Que nous dit Jésus ?… « Faites-vous des amis avec l’argent malhonnête, afin que le jour où il ne sera plus là, ces amis vous accueillent dans les demeures éternelles… » : Tout cela dont vous disposez journellement ici-bas, si vous en faites durant cette vie un usage désintéressé et généreux, si en cette vie vous le faites fructifier avec intelligence et énergie au bénéfice de tous… tout cela vous assure des alliés dans l’au-delà, vous garantit des reconnaissances futures, vous associe dès maintenant à de nombreux visages de l’au-delà qui, main dans la main, en réponse à tout ce que vous aurez donné ne pourront que vous ouvrir les portes des « demeures éternelles »…
Ces demeures éternelles, assurément Dieu brûle de vous y recevoir un jour, mais cela ne se pourra que si vous y mettez du vôtre… « Faites-vous des amis… »…
Quel rapport, frères et sœurs, chers amis, avec l’événement qui nous rassemble ce matin ? Qu’est-ce que ces propos ont à voir avec cette église dont nous célébrons la réouverture des portes aujourd’hui ? Quel rapport ? C’est que, frères et sœurs, chers amis, une église est avant toute chose (culturelle, archéologique, etc…) le signe de cet appel dont parle l’évangile que nous avons entendu… Toute église est le signe silencieux de la présence et de l’appel d’en-haut… : oui, de ces « demeures éternelles » qui nous attendent…

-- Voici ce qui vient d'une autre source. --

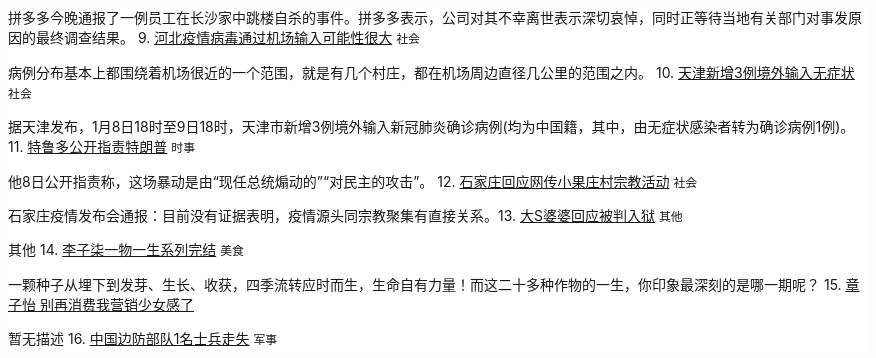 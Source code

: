  拼多多今晚通报了一例员工在长沙家中跳楼自杀的事件。拼多多表示，公司对其不幸离世表示深切哀悼，同时正等待当地有关部门对事发原因的最终调查结果。
9. [河北疫情病毒通过机场输入可能性很大](https://m.weibo.cn/search?containerid=100103type%3D1%26t%3D10%26q%3D%23%E6%B2%B3%E5%8C%97%E7%96%AB%E6%83%85%E7%97%85%E6%AF%92%E9%80%9A%E8%BF%87%E6%9C%BA%E5%9C%BA%E8%BE%93%E5%85%A5%E5%8F%AF%E8%83%BD%E6%80%A7%E5%BE%88%E5%A4%A7%23&isnewpage=1&extparam=seat%3D1%26filter_type%3Drealtimehot%26cate%3D0%26pos%3D7%26realpos%3D7%26flag%3D1%26c_type%3D31%26display_time%3D1610205025&luicode=10000011&lfid=106003type%3D25%26t%3D3%26disable_hot%3D1%26filter_type%3Drealtimehot) `社会` 

 病例分布基本上都围绕着机场很近的一个范围，就是有几个村庄，都在机场周边直径几公里的范围之内。
10. [天津新增3例境外输入无症状](https://m.weibo.cn/search?containerid=100103type%3D1%26t%3D10%26q%3D%23%E5%A4%A9%E6%B4%A5%E6%96%B0%E5%A2%9E3%E4%BE%8B%E5%A2%83%E5%A4%96%E8%BE%93%E5%85%A5%E6%97%A0%E7%97%87%E7%8A%B6%23&isnewpage=1&extparam=seat%3D1%26filter_type%3Drealtimehot%26cate%3D0%26pos%3D8%26realpos%3D8%26flag%3D1%26c_type%3D31%26display_time%3D1610205025&luicode=10000011&lfid=106003type%3D25%26t%3D3%26disable_hot%3D1%26filter_type%3Drealtimehot) `社会` 

 据天津发布，1月8日18时至9日18时，天津市新增3例境外输入新冠肺炎确诊病例(均为中国籍，其中，由无症状感染者转为确诊病例1例)。
11. [特鲁多公开指责特朗普](https://m.weibo.cn/search?containerid=100103type%3D1%26t%3D10%26q%3D%23%E7%89%B9%E9%B2%81%E5%A4%9A%E5%85%AC%E5%BC%80%E6%8C%87%E8%B4%A3%E7%89%B9%E6%9C%97%E6%99%AE%23&isnewpage=1&extparam=seat%3D1%26filter_type%3Drealtimehot%26cate%3D0%26pos%3D9%26realpos%3D9%26flag%3D0%26c_type%3D31%26display_time%3D1610205025&luicode=10000011&lfid=106003type%3D25%26t%3D3%26disable_hot%3D1%26filter_type%3Drealtimehot) `时事` 

 他8日公开指责称，这场暴动是由“现任总统煽动的”“对民主的攻击”。
12. [石家庄回应网传小果庄村宗教活动](https://m.weibo.cn/search?containerid=100103type%3D1%26t%3D10%26q%3D%23%E7%9F%B3%E5%AE%B6%E5%BA%84%E5%9B%9E%E5%BA%94%E7%BD%91%E4%BC%A0%E5%B0%8F%E6%9E%9C%E5%BA%84%E6%9D%91%E5%AE%97%E6%95%99%E6%B4%BB%E5%8A%A8%23&isnewpage=1&extparam=seat%3D1%26filter_type%3Drealtimehot%26cate%3D0%26pos%3D10%26realpos%3D10%26flag%3D0%26c_type%3D31%26display_time%3D1610205025&luicode=10000011&lfid=106003type%3D25%26t%3D3%26disable_hot%3D1%26filter_type%3Drealtimehot) `社会` 

 石家庄疫情发布会通报：目前没有证据表明，疫情源头同宗教聚集有直接关系。 ​
13. [大S婆婆回应被判入狱](https://m.weibo.cn/search?containerid=100103type%3D1%26t%3D10%26q%3D%E5%A4%A7S%E5%A9%86%E5%A9%86%E5%9B%9E%E5%BA%94%E8%A2%AB%E5%88%A4%E5%85%A5%E7%8B%B1&isnewpage=1&extparam=seat%3D1%26filter_type%3Drealtimehot%26cate%3D0%26pos%3D11%26realpos%3D11%26flag%3D2%26c_type%3D31%26display_time%3D1610205025&luicode=10000011&lfid=106003type%3D25%26t%3D3%26disable_hot%3D1%26filter_type%3Drealtimehot) `其他` 

 其他
14. [李子柒一物一生系列完结](https://m.weibo.cn/search?containerid=100103type%3D1%26t%3D10%26q%3D%23%E6%9D%8E%E5%AD%90%E6%9F%92%E4%B8%80%E7%89%A9%E4%B8%80%E7%94%9F%E7%B3%BB%E5%88%97%E5%AE%8C%E7%BB%93%23&isnewpage=1&extparam=seat%3D1%26filter_type%3Drealtimehot%26cate%3D0%26pos%3D12%26realpos%3D12%26flag%3D0%26c_type%3D31%26display_time%3D1610205025&luicode=10000011&lfid=106003type%3D25%26t%3D3%26disable_hot%3D1%26filter_type%3Drealtimehot) `美食` 

 一颗种子从埋下到发芽、生长、收获，四季流转应时而生，生命自有力量！而这二十多种作物的一生，你印象最深刻的是哪一期呢？
15. [章子怡 别再消费我营销少女感了](https://m.weibo.cn/search?containerid=100103type%3D1%26t%3D10%26q%3D%E7%AB%A0%E5%AD%90%E6%80%A1+%E5%88%AB%E5%86%8D%E6%B6%88%E8%B4%B9%E6%88%91%E8%90%A5%E9%94%80%E5%B0%91%E5%A5%B3%E6%84%9F%E4%BA%86&isnewpage=1&extparam=seat%3D1%26filter_type%3Drealtimehot%26cate%3D0%26pos%3D13%26realpos%3D13%26flag%3D2%26c_type%3D31%26display_time%3D1610205025&luicode=10000011&lfid=106003type%3D25%26t%3D3%26disable_hot%3D1%26filter_type%3Drealtimehot)  

 暂无描述
16. [中国边防部队1名士兵走失](https://m.weibo.cn/search?containerid=100103type%3D1%26t%3D10%26q%3D%E4%B8%AD%E5%9B%BD%E8%BE%B9%E9%98%B2%E9%83%A8%E9%98%9F1%E5%90%8D%E5%A3%AB%E5%85%B5%E8%B5%B0%E5%A4%B1&isnewpage=1&extparam=seat%3D1%26filter_type%3Drealtimehot%26cate%3D0%26pos%3D14%26realpos%3D14%26flag%3D0%26c_type%3D31%26display_time%3D1610205025&luicode=10000011&lfid=106003type%3D25%26t%3D3%26disable_hot%3D1%26filter_type%3Drealtimehot) `军事` 
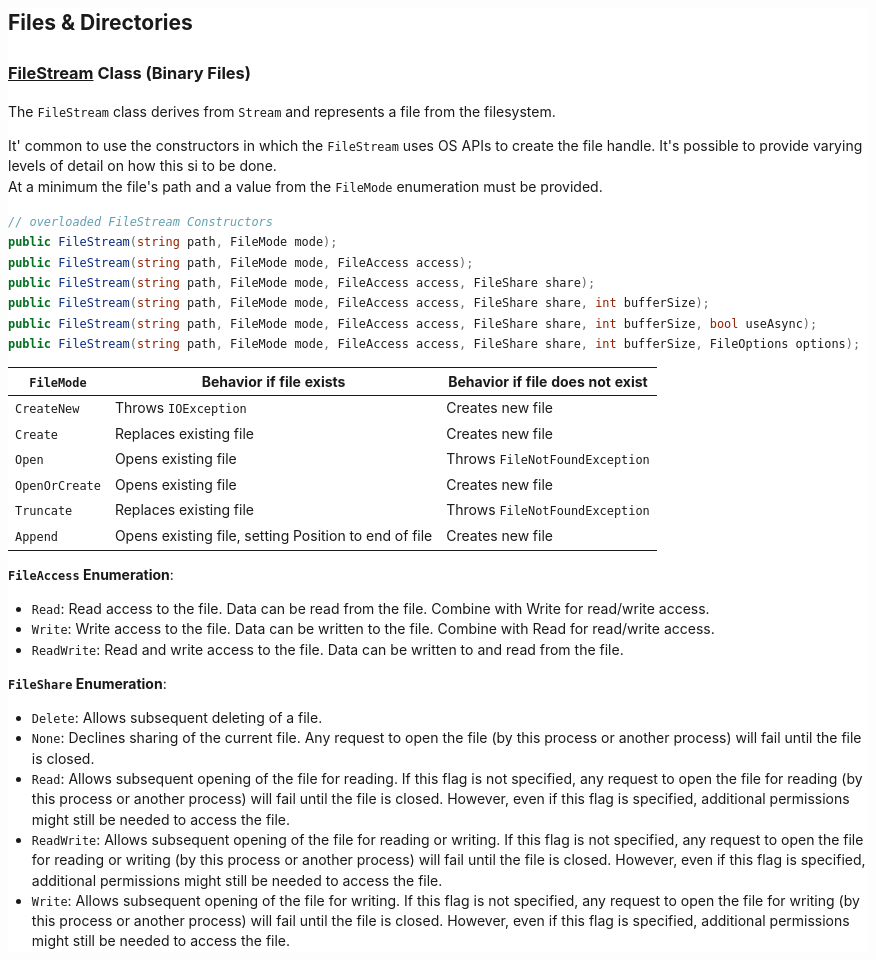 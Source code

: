 ## Files & Directories

### [FileStream](https://docs.microsoft.com/en-us/dotnet/api/system.io.filestream) Class (Binary Files)

The `FileStream` class derives from `Stream` and represents a file from the filesystem.

It' common to use the constructors in which the `FileStream` uses OS APIs to create the file handle. It's possible to provide varying levels of detail on how this si to be done.  
At a minimum the file's path and a value from the `FileMode` enumeration must be provided.

```cs
// overloaded FileStream Constructors
public FileStream(string path, FileMode mode);
public FileStream(string path, FileMode mode, FileAccess access);
public FileStream(string path, FileMode mode, FileAccess access, FileShare share);
public FileStream(string path, FileMode mode, FileAccess access, FileShare share, int bufferSize);
public FileStream(string path, FileMode mode, FileAccess access, FileShare share, int bufferSize, bool useAsync);
public FileStream(string path, FileMode mode, FileAccess access, FileShare share, int bufferSize, FileOptions options);
```

| `FileMode`     | Behavior if file exists                              | Behavior if file does not exist |
| -------------- | ---------------------------------------------------- | ------------------------------- |
| `CreateNew`    | Throws `IOException`                                 | Creates new file                |
| `Create`       | Replaces existing file                               | Creates new file                |
| `Open`         | Opens existing file                                  | Throws `FileNotFoundException`  |
| `OpenOrCreate` | Opens existing file                                  | Creates new file                |
| `Truncate`     | Replaces existing file                               | Throws `FileNotFoundException`  |
| `Append`       | Opens existing file, setting Position to end of file | Creates new file                |

**`FileAccess` Enumeration**:

- `Read`: Read access to the file. Data can be read from the file. Combine with Write for read/write access.
- `Write`: Write access to the file. Data can be written to the file. Combine with Read for read/write access.
- `ReadWrite`: Read and write access to the file. Data can be written to and read from the file.

**`FileShare` Enumeration**:

- `Delete`: Allows subsequent deleting of a file.
- `None`: Declines sharing of the current file. Any request to open the file (by this process or another process) will fail until the file is closed.
- `Read`: Allows subsequent opening of the file for reading. If this flag is not specified, any request to open the file for reading (by this process or another process) will fail until the file is closed. However, even if this flag is specified, additional permissions might still be needed to access the file.
- `ReadWrite`: Allows subsequent opening of the file for reading or writing. If this flag is not specified, any request to open the file for reading or writing (by this process or another process) will fail until the file is closed. However, even if this flag is specified, additional permissions might still be needed to access the file.
- `Write`: Allows subsequent opening of the file for writing. If this flag is not specified, any request to open the file for writing (by this process or another process) will fail until the file is closed. However, even if this flag is specified, additional permissions might still be needed to access the file.
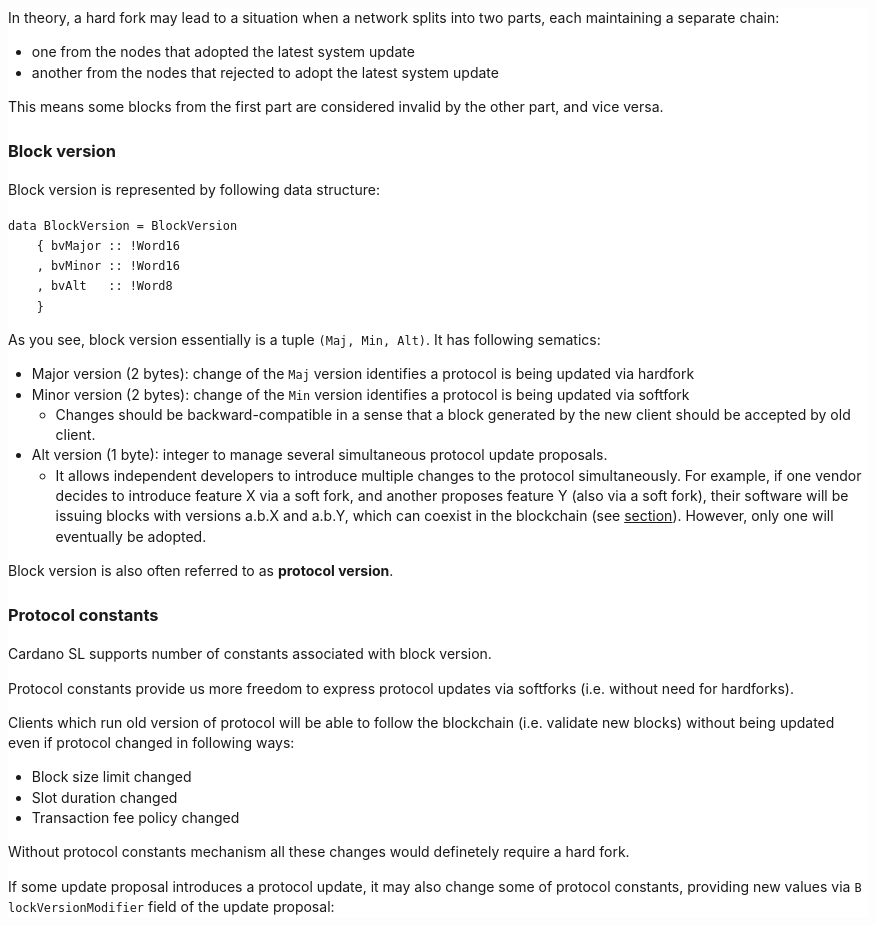 In theory, a hard fork may lead to a situation when a network splits into two parts, each maintaining a separate chain: 

 * one from the nodes that adopted the latest system update
 * another from the nodes that rejected to adopt the latest system update

This means some blocks from the first part are considered invalid by the other part, and vice versa.

### Block version

Block version is represented by following data structure:

```
data BlockVersion = BlockVersion
    { bvMajor :: !Word16
    , bvMinor :: !Word16
    , bvAlt   :: !Word8
    }
```

As you see, block version essentially is a tuple `(Maj, Min, Alt)`. It has following sematics:

* Major version (2 bytes): change of the `Maj` version identifies a protocol is being updated via hardfork
* Minor version (2 bytes): change of the `Min` version identifies a protocol is being updated via softfork
   * Changes should be backward-compatible in a sense that a block generated by the new client should be accepted by old client.
* Alt version (1 byte): integer to manage several simultaneous protocol update proposals.
   * It allows independent developers to introduce multiple changes to the protocol simultaneously. For example, if one vendor decides to introduce feature X via a soft fork, and another proposes feature Y (also via a soft fork), their software will be issuing blocks with versions a.b.X and a.b.Y, which can coexist in the blockchain (see [section](#competing-block-version)). However, only one will eventually be adopted.

Block version is also often referred to as **protocol version**.

### Protocol constants

Cardano SL supports number of constants associated with block version.

Protocol constants provide us more freedom to express protocol updates via softforks (i.e. without need for hardforks).

Clients which run old version of protocol will be able to follow the blockchain (i.e. validate new blocks) without being updated even if protocol changed in following ways:
 
 * Block size limit changed
 * Slot duration changed
 * Transaction fee policy changed

Without protocol constants mechanism all these changes would definetely require a hard fork.

If some update proposal introduces a protocol update, it may also change some of protocol constants, providing new values via `BlockVersionModifier` field of the update proposal:
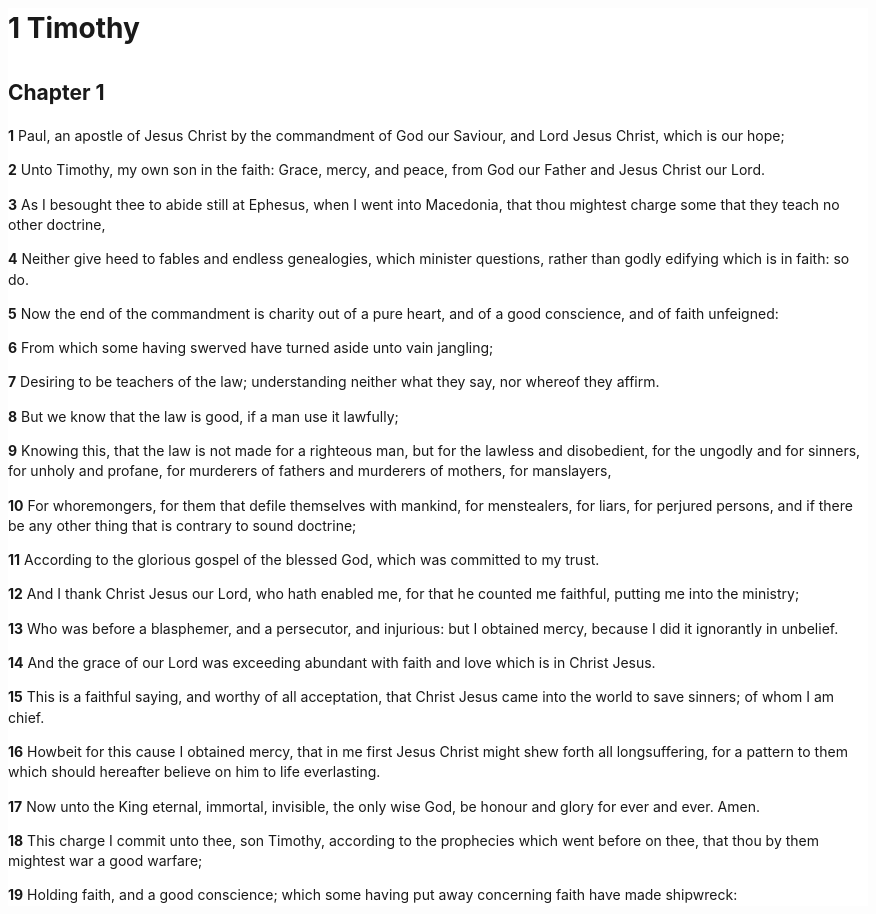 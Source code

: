 # 1 Timothy

## Chapter 1

**1** Paul, an apostle of Jesus Christ by the commandment of God our Saviour, and Lord Jesus Christ, which is our hope;

**2** Unto Timothy, my own son in the faith: Grace, mercy, and peace, from God our Father and Jesus Christ our Lord.

**3** As I besought thee to abide still at Ephesus, when I went into Macedonia, that thou mightest charge some that they teach no other doctrine,

**4** Neither give heed to fables and endless genealogies, which minister questions, rather than godly edifying which is in faith: so do.

**5** Now the end of the commandment is charity out of a pure heart, and of a good conscience, and of faith unfeigned:

**6** From which some having swerved have turned aside unto vain jangling;

**7** Desiring to be teachers of the law; understanding neither what they say, nor whereof they affirm.

**8** But we know that the law is good, if a man use it lawfully;

**9** Knowing this, that the law is not made for a righteous man, but for the lawless and disobedient, for the ungodly and for sinners, for unholy and profane, for murderers of fathers and murderers of mothers, for manslayers,

**10** For whoremongers, for them that defile themselves with mankind, for menstealers, for liars, for perjured persons, and if there be any other thing that is contrary to sound doctrine;

**11** According to the glorious gospel of the blessed God, which was committed to my trust.

**12** And I thank Christ Jesus our Lord, who hath enabled me, for that he counted me faithful, putting me into the ministry;

**13** Who was before a blasphemer, and a persecutor, and injurious: but I obtained mercy, because I did it ignorantly in unbelief.

**14** And the grace of our Lord was exceeding abundant with faith and love which is in Christ Jesus.

**15** This is a faithful saying, and worthy of all acceptation, that Christ Jesus came into the world to save sinners; of whom I am chief.

**16** Howbeit for this cause I obtained mercy, that in me first Jesus Christ might shew forth all longsuffering, for a pattern to them which should hereafter believe on him to life everlasting.

**17** Now unto the King eternal, immortal, invisible, the only wise God, be honour and glory for ever and ever. Amen.

**18** This charge I commit unto thee, son Timothy, according to the prophecies which went before on thee, that thou by them mightest war a good warfare;

**19** Holding faith, and a good conscience; which some having put away concerning faith have made shipwreck:
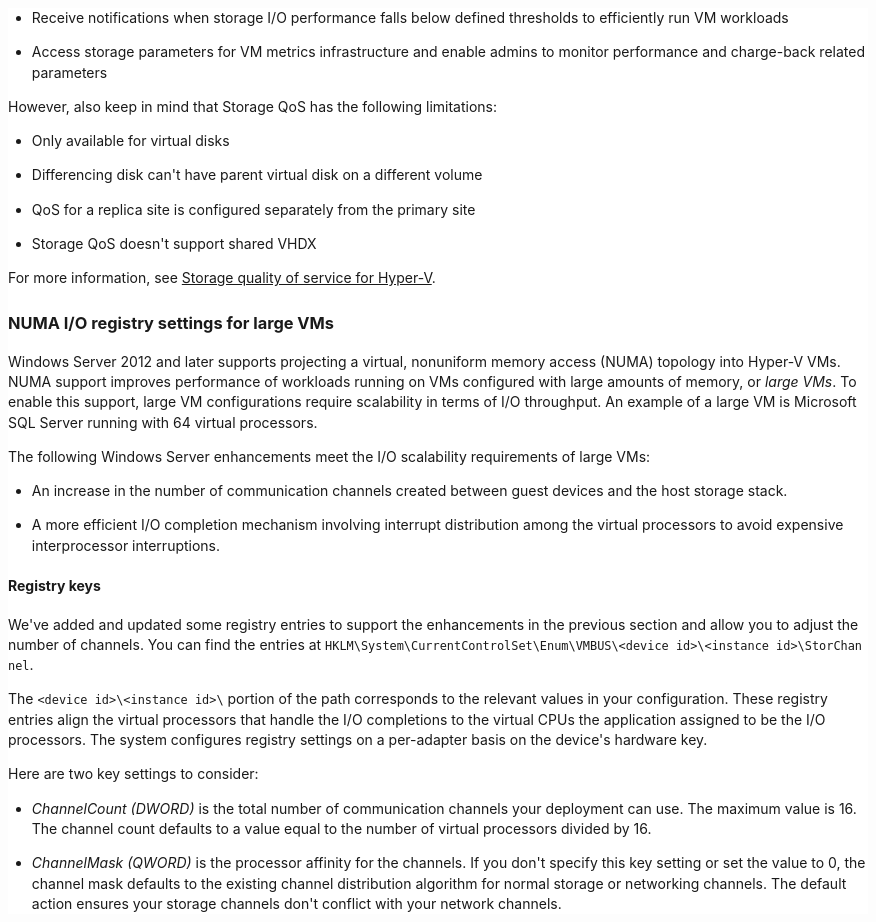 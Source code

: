 - Receive notifications when storage I/O performance falls below defined thresholds to efficiently run VM workloads

- Access storage parameters for VM metrics infrastructure and enable admins to monitor performance and charge-back related parameters

However, also keep in mind that Storage QoS has the following limitations:

- Only available for virtual disks

- Differencing disk can't have parent virtual disk on a different volume

- QoS for a replica site is configured separately from the primary site

- Storage QoS doesn't support shared VHDX

For more information, see [Storage quality of service for Hyper-V](/previous-versions/windows/it-pro/windows-server-2012-R2-and-2012/dn282281(v=ws.11)).

### NUMA I/O registry settings for large VMs

Windows Server 2012 and later supports projecting a virtual, nonuniform memory access (NUMA) topology into Hyper-V VMs. NUMA support improves performance of workloads running on VMs configured with large amounts of memory, or *large VMs*. To enable this support, large VM configurations require scalability in terms of I/O throughput. An example of a large VM is Microsoft SQL Server running with 64 virtual processors.



The following Windows Server enhancements meet the I/O scalability requirements of large VMs:

- An increase in the number of communication channels created between guest devices and the host storage stack.

- A more efficient I/O completion mechanism involving interrupt distribution among the virtual processors to avoid expensive interprocessor interruptions.

#### Registry keys

We've added and updated some registry entries to support the enhancements in the previous section and allow you to adjust the number of channels. You can find the entries at `HKLM\System\CurrentControlSet\Enum\VMBUS\<device id>\<instance id>\StorChannel`.

The `<device id>\<instance id>\` portion of the path corresponds to the relevant values in your configuration. These registry entries align the virtual processors that handle the I/O completions to the virtual CPUs the application assigned to be the I/O processors. The system configures registry settings on a per-adapter basis on the device's hardware key.

Here are two key settings to consider:

- *ChannelCount (DWORD)* is the total number of communication channels your deployment can use. The maximum value is 16. The channel count defaults to a value equal to the number of virtual processors divided by 16.

- *ChannelMask (QWORD)* is the processor affinity for the channels. If you don't specify this key setting or set the value to 0, the channel mask defaults to the existing channel distribution algorithm for normal storage or networking channels. The default action ensures your storage channels don't conflict with your network channels.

Le clocher de votre église qui pointe vers le ciel, ne semble-il pas saisir dans les bras de ses murs massifs tous les villages alentour – Bellevaux, Lamonriville, Lasnenville, Reculémont, Thioux…- pour les rendre au ciel auquel il appartiennent de naissance… pour les « reconnecter » à une origine divine assurément aujourd’hui trop souvent négligée, voire oubliée ?
Le clocher appelle discrètement… et peut-être trop souvent silencieusement… Il continuera d’appeler trop souvent silencieusement tant que – dans les limites des possibilités qui s’offrent aujourd’hui à nos communautés – nous ne lui rendrons pas davantage sa voix, la voix de ses cloches ?…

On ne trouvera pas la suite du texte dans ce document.